**What the task requires:** Beginning with the line containing "an unbiased, efficient" and going on through the line containing "the queens conjecture]", the lines below are to be returned exactly, pictures excluded and nothing added.

**Records shown:**
=======

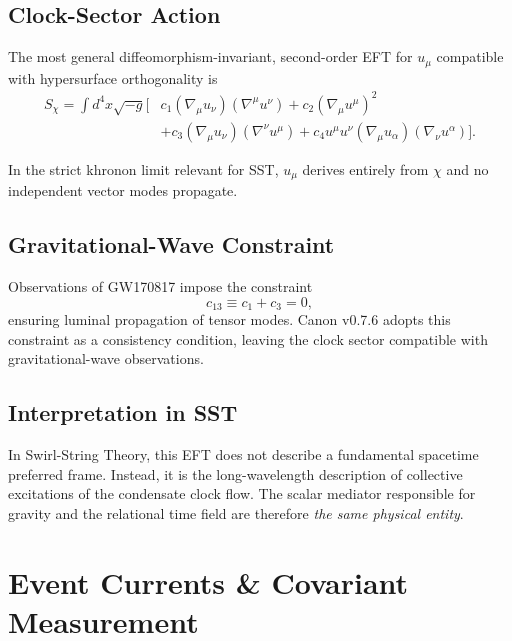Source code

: \documentclass[10pt]{article}
\begin{document}
\subsection{Clock-Sector Action}

The most general diffeomorphism-invariant, second-order EFT for $u_\mu$
compatible with hypersurface orthogonality is
\begin{equation}
\begin{aligned}
S_\chi
=
\int d^4x \sqrt{-g}
\Big[
& c_1 (\nabla_\mu u_\nu)(\nabla^\mu u^\nu)
+ c_2 (\nabla_\mu u^\mu)^2 \\
& + c_3 (\nabla_\mu u_\nu)(\nabla^\nu u^\mu)
+ c_4 u^\mu u^\nu (\nabla_\mu u_\alpha)(\nabla_\nu u^\alpha)
\Big].
\end{aligned}
\end{equation}

In the strict khronon limit relevant for SST, $u_\mu$ derives entirely from
$\chi$ and no independent vector modes propagate.

\subsection{Gravitational-Wave Constraint}

Observations of GW170817 impose the constraint
\begin{equation}
    c_{13} \equiv c_1 + c_3 = 0,
\end{equation}
ensuring luminal propagation of tensor modes. Canon v0.7.6 adopts this
constraint as a consistency condition, leaving the clock sector compatible
with gravitational-wave observations.

\subsection{Interpretation in SST}

In Swirl-String Theory, this EFT does not describe a fundamental spacetime
preferred frame. Instead, it is the long-wavelength description of
collective excitations of the condensate clock flow.
The scalar mediator responsible for gravity and the relational time field
are therefore \emph{the same physical entity}.

    \section{Event Currents \& Covariant Measurement}
\end{document}
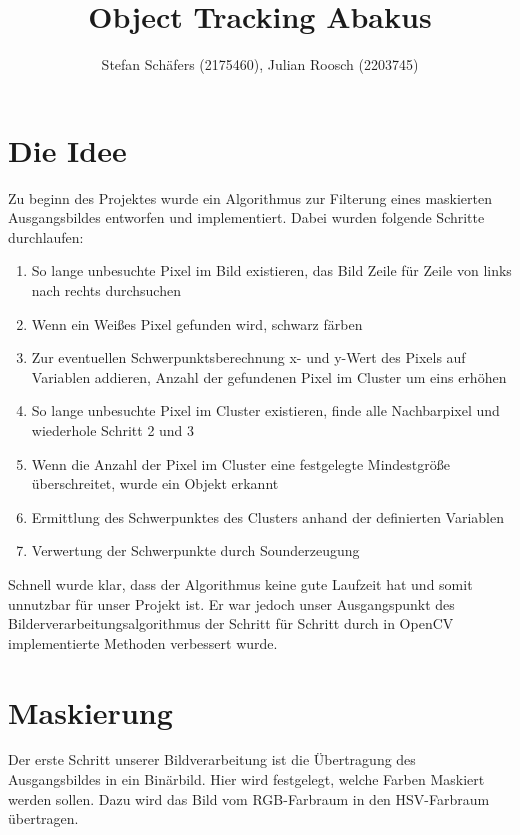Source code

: \documentclass[12pt]{article}
\title{Object Tracking Abakus}
\author{Stefan Schäfers (2175460), Julian Roosch (2203745)}
\begin{document}
\maketitle
\section{Die Idee}
Zu beginn des Projektes wurde ein Algorithmus zur Filterung eines maskierten Ausgangsbildes entworfen und implementiert. Dabei wurden folgende Schritte durchlaufen:
\begin{enumerate}
\item So lange unbesuchte Pixel im Bild existieren, das Bild Zeile für Zeile von links nach rechts durchsuchen
\item Wenn ein Weißes Pixel gefunden wird, schwarz färben
\item Zur eventuellen Schwerpunktsberechnung x- und y-Wert des Pixels auf Variablen addieren, Anzahl der gefundenen Pixel im Cluster um eins erhöhen
\item So lange unbesuchte Pixel im Cluster existieren, finde alle Nachbarpixel und wiederhole Schritt 2 und 3
\item Wenn die Anzahl der Pixel im Cluster eine festgelegte Mindestgröße überschreitet, wurde ein Objekt erkannt
\item Ermittlung des Schwerpunktes des Clusters anhand der definierten Variablen
\item Verwertung der Schwerpunkte durch Sounderzeugung
\end{enumerate}

Schnell wurde klar, dass der Algorithmus keine gute Laufzeit hat und somit unnutzbar für unser Projekt ist. Er war jedoch unser Ausgangspunkt des Bilderverarbeitungsalgorithmus der Schritt für Schritt durch in OpenCV implementierte Methoden verbessert wurde.
\section{Maskierung}
Der erste Schritt unserer Bildverarbeitung ist die Übertragung des Ausgangsbildes in ein Binärbild. Hier wird festgelegt, welche Farben Maskiert werden sollen. Dazu wird das Bild vom RGB-Farbraum in den HSV-Farbraum übertragen. 
\end{document}
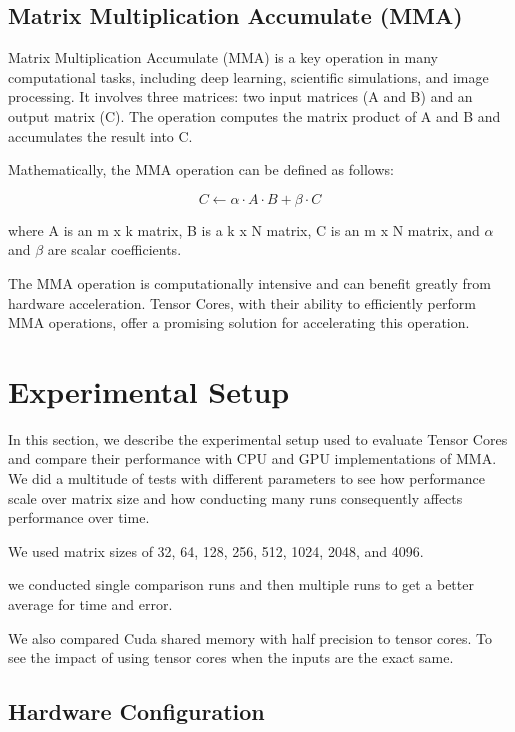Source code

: \documentclass[conference]{IEEEtran}
\begin{document}
  \subsection{Matrix Multiplication Accumulate (MMA)}\label{sec:mma}
  
  Matrix Multiplication Accumulate (MMA) is a key operation in many computational tasks, including deep 
  learning, scientific simulations, and image processing. It involves three matrices: two input matrices 
  (A and B) and an output matrix (C). The operation computes the matrix product of A and B and accumulates 
  the result into C.
  
  Mathematically, the MMA operation can be defined as follows:
  
  \[ C \leftarrow \alpha \cdot A \cdot B + \beta \cdot C \]
  
  where A is an m x k matrix, B is a k x N matrix, C is an m x N matrix, and $\alpha$ and $\beta$ are scalar coefficients.
  
  The MMA operation is computationally intensive and can benefit greatly from hardware acceleration. 
  Tensor Cores, with their ability to efficiently perform MMA operations, offer a promising solution 
  for accelerating this operation.
  
  \section{Experimental Setup}\label{sec:experimental-setup}
  
  In this section, we describe the experimental setup used to evaluate 
  Tensor Cores and compare their performance with CPU and GPU implementations of MMA.
  We did a multitude of tests with different parameters to see how performance scale over matrix size
  and how conducting many runs consequently affects performance over time.

  We used matrix sizes of 32, 64, 128, 256, 512, 1024, 2048, and 4096.

  we conducted single comparison runs and then multiple runs to get a better average for time and error.
  
  We also compared Cuda shared memory with half precision to tensor cores. To see the impact of using tensor cores
  when the inputs are the exact same.

  \subsection{Hardware Configuration}\label{sec:hardware-configuration}
  
\end{document}
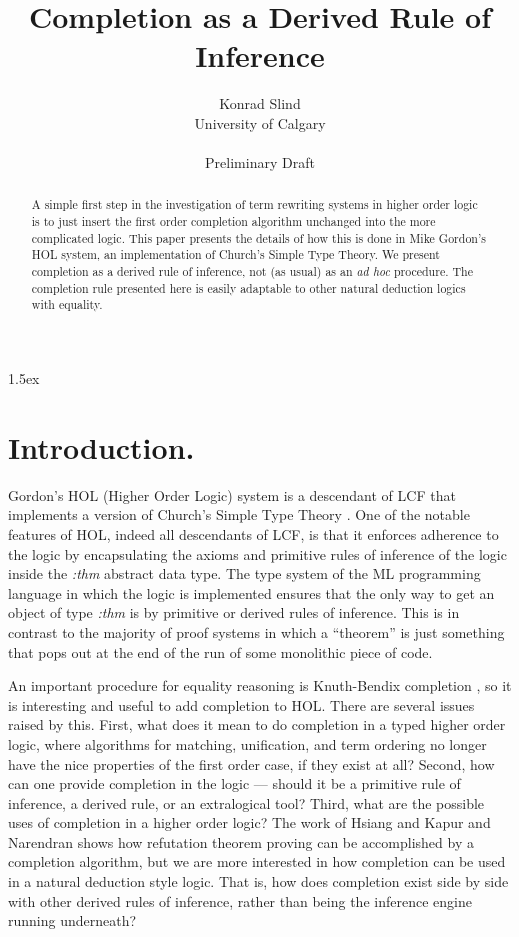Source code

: 
\title {Completion as a Derived Rule of Inference}
\author{Konrad Slind \\
        University of Calgary \\
        \\
        Preliminary Draft}
\begin{abstract}
A simple first step in the investigation of term rewriting systems in higher
order logic is to just insert the first order completion algorithm unchanged
into the more complicated logic. This paper presents the details of how this is
done in Mike Gordon's HOL system, an implementation of Church's Simple Type
Theory. We present completion as a derived rule of inference, not (as usual) as
an {\em ad hoc} procedure. The completion rule presented here is easily
adaptable to other natural deduction logics with equality.
\end{abstract}
\maketitle
\raggedright
\setlength{\parindent}{0in}
\setlength{\parskip} {1.5ex}


\section*{Introduction.}

Gordon's HOL (Higher Order Logic) system \cite{gordon89} is a descendant of LCF
\cite{gmw79} that implements a version of Church's Simple Type Theory
\cite{church40}. One of the notable features of HOL, indeed all descendants of
LCF, is that it enforces adherence to the logic by encapsulating the axioms and
primitive rules of inference of the logic inside the {\em :thm} abstract data
type. The type system of the ML programming language in which the logic is
implemented ensures that the only way to get an object of type {\em :thm} is by
primitive or derived rules of inference. This is in contrast to the majority of
proof systems in which a ``theorem'' is just something that pops out at the end
of the run of some monolithic piece of code.

An important procedure for equality reasoning is Knuth-Bendix completion
\cite{kb70}, so it is interesting and useful to add completion to HOL. There
are several issues raised by this. First, what does it mean to do completion in
a typed higher order logic, where algorithms for matching, unification, and
term ordering no longer have the nice properties of the first order case, if
they exist at all? Second, how can one provide completion in the logic ---
should it be a primitive rule of inference, a derived rule, or an extralogical
tool? Third, what are the possible uses of completion in a higher order logic?
The work of Hsiang \cite{hsder83} and Kapur and Narendran \cite{kn84} shows how
refutation theorem proving can be accomplished by a completion algorithm, but
we are more interested in how completion can be used in a natural deduction
style logic. That is, how does completion exist side by side with other derived
rules of inference, rather than being the inference engine running underneath?

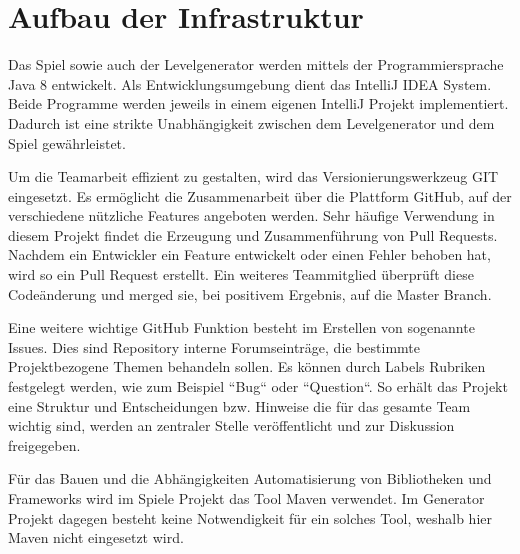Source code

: \section{Aufbau der Infrastruktur}

Das Spiel sowie auch der Levelgenerator werden mittels der Programmiersprache Java 8 entwickelt. 
Als Entwicklungsumgebung dient das IntelliJ IDEA System. Beide Programme werden jeweils in einem eigenen IntelliJ Projekt implementiert. Dadurch ist eine strikte Unabhängigkeit zwischen dem Levelgenerator und dem Spiel gewährleistet.

Um die Teamarbeit effizient zu gestalten, wird das Versionierungswerkzeug GIT eingesetzt. Es ermöglicht die Zusammenarbeit über die Plattform GitHub, auf der verschiedene nützliche Features angeboten werden. Sehr häufige Verwendung in diesem Projekt findet die Erzeugung und Zusammenführung von Pull Requests. Nachdem ein Entwickler ein Feature entwickelt oder einen Fehler behoben hat, wird so ein Pull Request erstellt. Ein weiteres Teammitglied überprüft diese Codeänderung und merged sie, bei positivem Ergebnis, auf die Master Branch.

Eine weitere wichtige GitHub Funktion besteht im Erstellen von sogenannte Issues. Dies sind Repository interne Forumseinträge, die bestimmte Projektbezogene Themen behandeln sollen. Es können durch Labels Rubriken festgelegt werden, wie zum Beispiel ``Bug`` oder ``Question``. So erhält das Projekt eine Struktur und Entscheidungen bzw. Hinweise die für das gesamte Team wichtig sind, werden an zentraler Stelle veröffentlicht und zur Diskussion freigegeben.

Für das Bauen und die Abhängigkeiten Automatisierung von Bibliotheken und Frameworks wird im Spiele Projekt das Tool Maven verwendet. Im Generator Projekt dagegen besteht keine Notwendigkeit für ein solches Tool, weshalb hier Maven nicht eingesetzt wird.

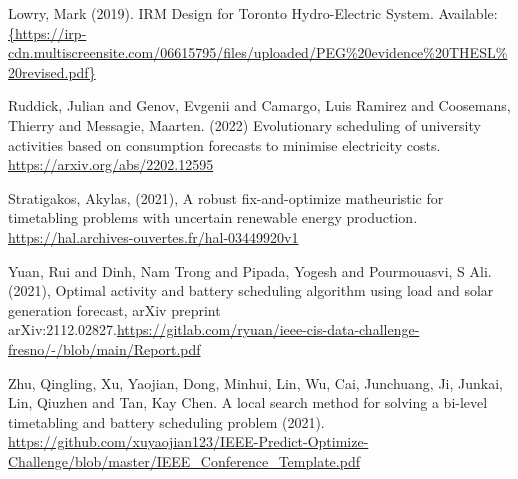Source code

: \documentclass[conference]{IEEEtran}
\begin{document}
\begin{thebibliography}{00}
 Lowry, Mark (2019). IRM Design for Toronto Hydro-Electric System. Available: \url{{https://irp-cdn.multiscreensite.com/06615795/files/uploaded/PEG%20evidence%20THESL%20revised.pdf}}

 Ruddick, Julian and Genov, Evgenii and Camargo, Luis Ramirez and Coosemans, Thierry and Messagie, 
Maarten. (2022) Evolutionary scheduling of university activities based on consumption forecasts to minimise electricity costs.  \url{https://arxiv.org/abs/2202.12595}

  
 Stratigakos, Akylas, (2021),  A robust fix-and-optimize matheuristic for timetabling problems with uncertain renewable energy production. \url{https://hal.archives-ouvertes.fr/hal-03449920v1}

 Yuan, Rui and Dinh, Nam Trong and Pipada, Yogesh and Pourmouasvi, S Ali.   (2021), 
  Optimal activity and battery scheduling algorithm using load and solar generation forecast, arXiv preprint arXiv:2112.02827.\url{https://gitlab.com/ryuan/ieee-cis-data-challenge-fresno/-/blob/main/Report.pdf}

Zhu, Qingling,  Xu, Yaojian, Dong, Minhui, Lin, Wu,  Cai, Junchuang,  Ji, Junkai,  Lin, Qiuzhen  and Tan, Kay Chen. A local search method for solving a bi-level timetabling and battery scheduling problem (2021). \url{https://github.com/xuyaojian123/IEEE-Predict-Optimize-Challenge/blob/master/IEEE_Conference_Template.pdf}

\end{thebibliography}
\end{document}
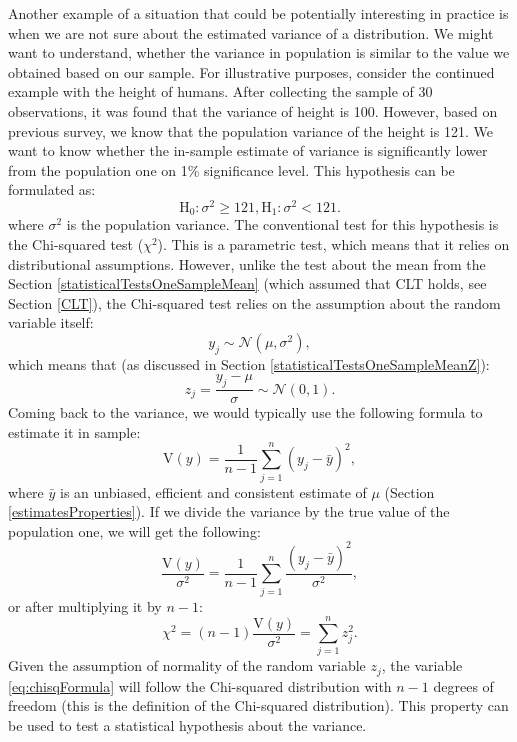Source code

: \documentclass[
]{book}
\theoremstyle{definition}
\theoremstyle{definition}
\theoremstyle{definition}
\theoremstyle{definition}
\theoremstyle{remark}
\begin{document}
Another example of a situation that could be potentially interesting in practice is when we are not sure about the estimated variance of a distribution. We might want to understand, whether the variance in population is similar to the value we obtained based on our sample. For illustrative purposes, consider the continued example with the height of humans. After collecting the sample of 30 observations, it was found that the variance of height is 100. However, based on previous survey, we know that the population variance of the height is 121. We want to know whether the in-sample estimate of variance is significantly lower from the population one on 1\% significance level. This hypothesis can be formulated as:
\begin{equation*}
    \mathrm{H}_0: \sigma^2 \geq 121, \mathrm{H}_1: \sigma^2 < 121 .
\end{equation*}
where \(\sigma^2\) is the population variance. The conventional test for this hypothesis is the Chi-squared test (\(\chi^2\)). This is a parametric test, which means that it relies on distributional assumptions. However, unlike the test about the mean from the Section \ref{statisticalTestsOneSampleMean} (which assumed that CLT holds, see Section \ref{CLT}), the Chi-squared test relies on the assumption about the random variable itself:
\begin{equation*}
    y_j \sim \mathcal{N}(\mu, \sigma^2) ,
\end{equation*}
which means that (as discussed in Section \ref{statisticalTestsOneSampleMeanZ}):
\begin{equation*}
    z_j = \frac{y_j - \mu}{\sigma} \sim \mathcal{N}(0, 1) .
\end{equation*}
Coming back to the variance, we would typically use the following formula to estimate it in sample:
\begin{equation*}
    \mathrm{V}\left( y \right) = \frac{1}{n-1} \sum_{j=1}^n \left(y_j - \bar{y} \right)^2,
\end{equation*}
where \(\bar{y}\) is an unbiased, efficient and consistent estimate of \(\mu\) (Section \ref{estimatesProperties}). If we divide the variance by the true value of the population one, we will get the following:
\begin{equation*}
    \frac{\mathrm{V}\left( y \right)}{\sigma^2} = \frac{1}{n-1} \sum_{j=1}^n \frac{\left(y_j - \bar{y} \right)^2}{\sigma^2},
\end{equation*}
or after multiplying it by \(n-1\):
\begin{equation}
    \chi^2 = (n-1) \frac{\mathrm{V}\left( y \right)}{\sigma^2} = \sum_{j=1}^n z_j^2 .
    \label{eq:chisqFormula}
\end{equation}
Given the assumption of normality of the random variable \(z_j\), the variable \eqref{eq:chisqFormula} will follow the Chi-squared distribution with \(n-1\) degrees of freedom (this is the definition of the Chi-squared distribution). This property can be used to test a statistical hypothesis about the variance.
\end{document}
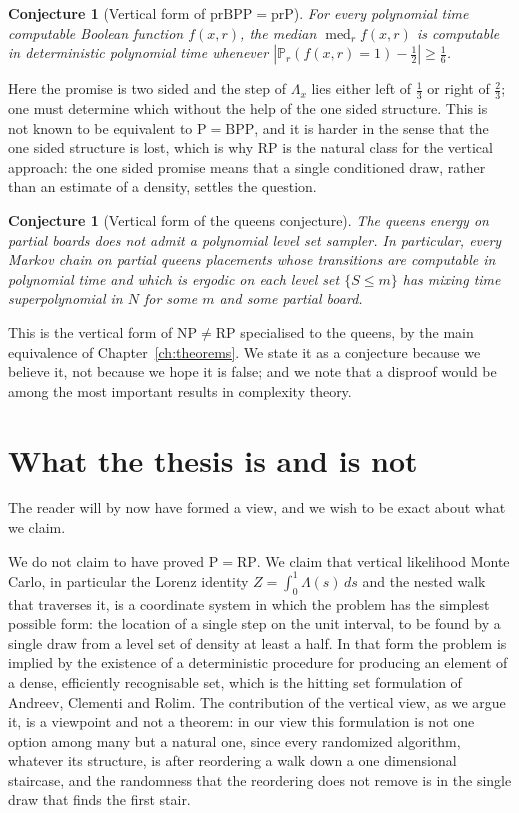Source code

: \documentclass[11pt,twoside,openany]{book}
\theoremstyle{plain}
\newtheorem{conjecture}[theorem]{Conjecture}
\theoremstyle{definition}
\theoremstyle{remark}
\newcommand{\PP}{\mathbb{P}}
\newcommand{\RP}{\mathrm{RP}}
\newcommand{\BPP}{\mathrm{BPP}}
\newcommand{\NP}{\mathrm{NP}}
\newcommand{\Pc}{\mathrm{P}}
\begin{document}
\begin{conjecture}[Vertical form of $\mathrm{prBPP} = \mathrm{prP}$]
For every polynomial time computable Boolean function $f(x, r)$, the median $\operatorname{med}_r f(x, r)$ is computable in deterministic polynomial time whenever $|\PP_r(f(x,r) = 1) - \tfrac12| \ge \tfrac16$.
\end{conjecture}

Here the promise is two sided and the step of $\Lambda_x$ lies either left of $\tfrac13$ or right of $\tfrac23$; one must determine which without the help of the one sided structure. This is not known to be equivalent to $\Pc = \BPP$, and it is harder in the sense that the one sided structure is lost, which is why $\RP$ is the natural class for the vertical approach: the one sided promise means that a single conditioned draw, rather than an estimate of a density, settles the question.

\begin{conjecture}[Vertical form of the queens conjecture]
\label{conj:queens_vertical}
The queens energy on partial boards does not admit a polynomial level set sampler. In particular, every Markov chain on partial queens placements whose transitions are computable in polynomial time and which is ergodic on each level set $\{ S \le m \}$ has mixing time superpolynomial in $N$ for some $m$ and some partial board.
\end{conjecture}

This is the vertical form of $\NP \neq \RP$ specialised to the queens, by the main equivalence of Chapter~\ref{ch:theorems}. We state it as a conjecture because we believe it, not because we hope it is false; and we note that a disproof would be among the most important results in complexity theory.

\section{What the thesis is and is not}

The reader will by now have formed a view, and we wish to be exact about what we claim.

We do not claim to have proved $\Pc = \RP$. We claim that vertical likelihood Monte Carlo, in particular the Lorenz identity $Z = \int_0^1 \Lambda(s) \, ds$ and the nested walk that traverses it, is a coordinate system in which the problem has the simplest possible form: the location of a single step on the unit interval, to be found by a single draw from a level set of density at least a half. In that form the problem is implied by the existence of a deterministic procedure for producing an element of a dense, efficiently recognisable set, which is the hitting set formulation of Andreev, Clementi and Rolim. The contribution of the vertical view, as we argue it, is a viewpoint and not a theorem: in our view this formulation is not one option among many but a natural one, since every randomized algorithm, whatever its structure, is after reordering a walk down a one dimensional staircase, and the randomness that the reordering does not remove is in the single draw that finds the first stair.
\end{document}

=======

**Problem solution:**
where \(\bar{y}\) is an unbiased, efficient and consistent estimate of \(\mu\) (Section \ref{estimatesProperties}). If we divide the variance by the true value of the population one, we will get the following:
\begin{equation*}
    \frac{\mathrm{V}\left( y \right)}{\sigma^2} = \frac{1}{n-1} \sum_{j=1}^n \frac{\left(y_j - \bar{y} \right)^2}{\sigma^2},
\end{equation*}
or after multiplying it by \(n-1\):
\begin{equation}
    \chi^2 = (n-1) \frac{\mathrm{V}\left( y \right)}{\sigma^2} = \sum_{j=1}^n z_j^2 .
    \label{eq:chisqFormula}
\end{equation}
Given the assumption of normality of the random variable \(z_j\), the variable \eqref{eq:chisqFormula} will follow the Chi-squared distribution with \(n-1\) degrees of freedom (this is the definition of the Chi-squared distribution). This property can be used to test a statistical hypothesis about the variance.
\end{document}
Source code

: \documentclass[11pt,twoside,openany]{book}
\theoremstyle{plain}
\newtheorem{conjecture}[theorem]{Conjecture}
\theoremstyle{definition}
\theoremstyle{remark}
\newcommand{\PP}{\mathbb{P}}
\newcommand{\RP}{\mathrm{RP}}
\newcommand{\BPP}{\mathrm{BPP}}
\newcommand{\NP}{\mathrm{NP}}
\newcommand{\Pc}{\mathrm{P}}
\begin{document}
\begin{conjecture}[Vertical form of $\mathrm{prBPP} = \mathrm{prP}$]
For every polynomial time computable Boolean function $f(x, r)$, the median $\operatorname{med}_r f(x, r)$ is computable in deterministic polynomial time whenever $|\PP_r(f(x,r) = 1) - \tfrac12| \ge \tfrac16$.
\end{conjecture}

Here the promise is two sided and the step of $\Lambda_x$ lies either left of $\tfrac13$ or right of $\tfrac23$; one must determine which without the help of the one sided structure. This is not known to be equivalent to $\Pc = \BPP$, and it is harder in the sense that the one sided structure is lost, which is why $\RP$ is the natural class for the vertical approach: the one sided promise means that a single conditioned draw, rather than an estimate of a density, settles the question.

\begin{conjecture}[Vertical form of the queens conjecture]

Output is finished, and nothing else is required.